Years before during the "temping years" I was often broke. Extremely broke. When I met my wife she was on food stamps and we all agreed I married up. I had a friend who was a messenger and we would hang out at Mel's diner on
Lombard at night. I would order water and hope he would order a milkshake. He would drink the part in the glass and slide the extra bit that came in the metal container across the table to me. It cost $4.25.
When I measure my progress from where I started I have no option but to stand in awe. When I compare myself to where I think I should be I tend to spend my time complaining and see every interaction as a slight.
I wish I could report that I spend all my time thinking about that milkshake and not the monster that got away. But that would be a lie. Wouldn't it?
Subscribe to:
Post Comments (Atom)
7 comments:
well yeah, this was kinda my point lost in all my rhetoric and over reaction, realize where you are, where you are is quite special.
while i had no idea you thought so highly of me back then, or now for that matter, (remember how you felt to be mentioned on another persons blog, same, x10).
some photographers still live that way sometimes in this roller coaster, people you know and people i know, selling film cameras they'd rather keep to pay rent or afford that next promo, mooching food off others, having people their in relationships leave because they see no future with a struggling photographer, making choices on having children about money instead of love, living in places they shouldn't, giving up things they shouldn't, bad life choices for good business choices. its one thing when you're starting out, but after the struggles we all went through back then, to have it still be the same, is not so special. not everyone's story is that of what they overcame once or that 5-6 figure job they got once or didn't. it's still how to pay the rent. so seeing those that are fortunate, get tired of hearing or see others frustration in a quest for success, is simply troubling. of all the photographers we knew starting out compared to those we know now, its as terrifying as it is fascinating. often, the public perception of a photographer these days doesn't match the reality, who would want to let an PE know they eat ramen noodles while doing a 5 page story for their magazine? some up and downs for those we know are more extreme then others may realize. i of course have had similar moments, as i bet we all have, which is why i realize it's good when its good.
i had this same conversation with another photographer recently as all too often i think the 'bitching' doesn't go away regardless of where photographers are at in their career, so i can obviously relate to the original point you had, we all look forward, but complaining about an ad campaign is really different then waiting for your half of a free milkshake.
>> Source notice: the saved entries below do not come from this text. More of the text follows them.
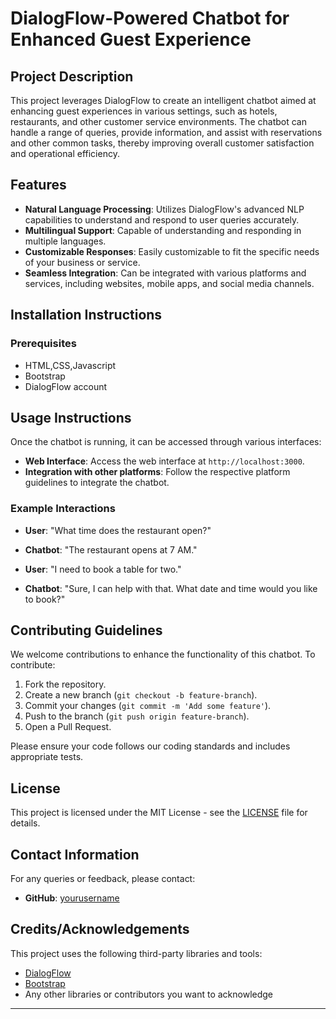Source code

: # DialogFlow-Powered Chatbot for Enhanced Guest Experience


## Project Description

This project leverages DialogFlow to create an intelligent chatbot aimed at enhancing guest experiences in various settings, such as hotels, restaurants, and other customer service environments. The chatbot can handle a range of queries, provide information, and assist with reservations and other common tasks, thereby improving overall customer satisfaction and operational efficiency.

## Features

- **Natural Language Processing**: Utilizes DialogFlow's advanced NLP capabilities to understand and respond to user queries accurately.
- **Multilingual Support**: Capable of understanding and responding in multiple languages.
- **Customizable Responses**: Easily customizable to fit the specific needs of your business or service.
- **Seamless Integration**: Can be integrated with various platforms and services, including websites, mobile apps, and social media channels.

## Installation Instructions

### Prerequisites

- HTML,CSS,Javascript
- Bootstrap
- DialogFlow account

## Usage Instructions

Once the chatbot is running, it can be accessed through various interfaces:

- **Web Interface**: Access the web interface at `http://localhost:3000`.
- **Integration with other platforms**: Follow the respective platform guidelines to integrate the chatbot.

### Example Interactions

- **User**: "What time does the restaurant open?"
- **Chatbot**: "The restaurant opens at 7 AM."

- **User**: "I need to book a table for two."
- **Chatbot**: "Sure, I can help with that. What date and time would you like to book?"

## Contributing Guidelines

We welcome contributions to enhance the functionality of this chatbot. To contribute:

1. Fork the repository.
2. Create a new branch (`git checkout -b feature-branch`).
3. Commit your changes (`git commit -m 'Add some feature'`).
4. Push to the branch (`git push origin feature-branch`).
5. Open a Pull Request.

Please ensure your code follows our coding standards and includes appropriate tests.

## License

This project is licensed under the MIT License - see the [LICENSE](LICENSE) file for details.

## Contact Information

For any queries or feedback, please contact:

- **GitHub**: [yourusername](https://github.com/Ankitpal19102002)

## Credits/Acknowledgements

This project uses the following third-party libraries and tools:

- [DialogFlow](https://dialogflow.com)
- [Bootstrap](https://bootstrapmade.com)
- Any other libraries or contributors you want to acknowledge

---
the photographer spoke of being unhappy and was bitching, so i asked what exactly were they unhappy about, the last ad shoot, the pretty spouse and kids, the wonderful home, the gear, the shooting spaces.... it was quiet for a moment as they relived their version of the story you told above, then they got back to work.
we are making the same point, just telling it different, or maybe i live too in touch with how it always could be again, like for instance saying too much on a blog clients read... altho these stories are not unique to photographers, it's all part of life.
bitch about moving forward, don't bitch about hearing the same struggles you once had to overcome.
Watching you guys fight it out is like an Ultimate Fighting Throwdown between Urkell and Skreetch...careful you could break a nail...
Lilliputian pulitzer prize winning cock rockers will of course not be able to follow the high minded discussion on these pages
Lilliputian???
Maybe to Shaq...
mental Lilliputian -squeeze me
You are such an Urkell...
yeah that leaves me as screech, prolly the worst thing i ever been called... ouch.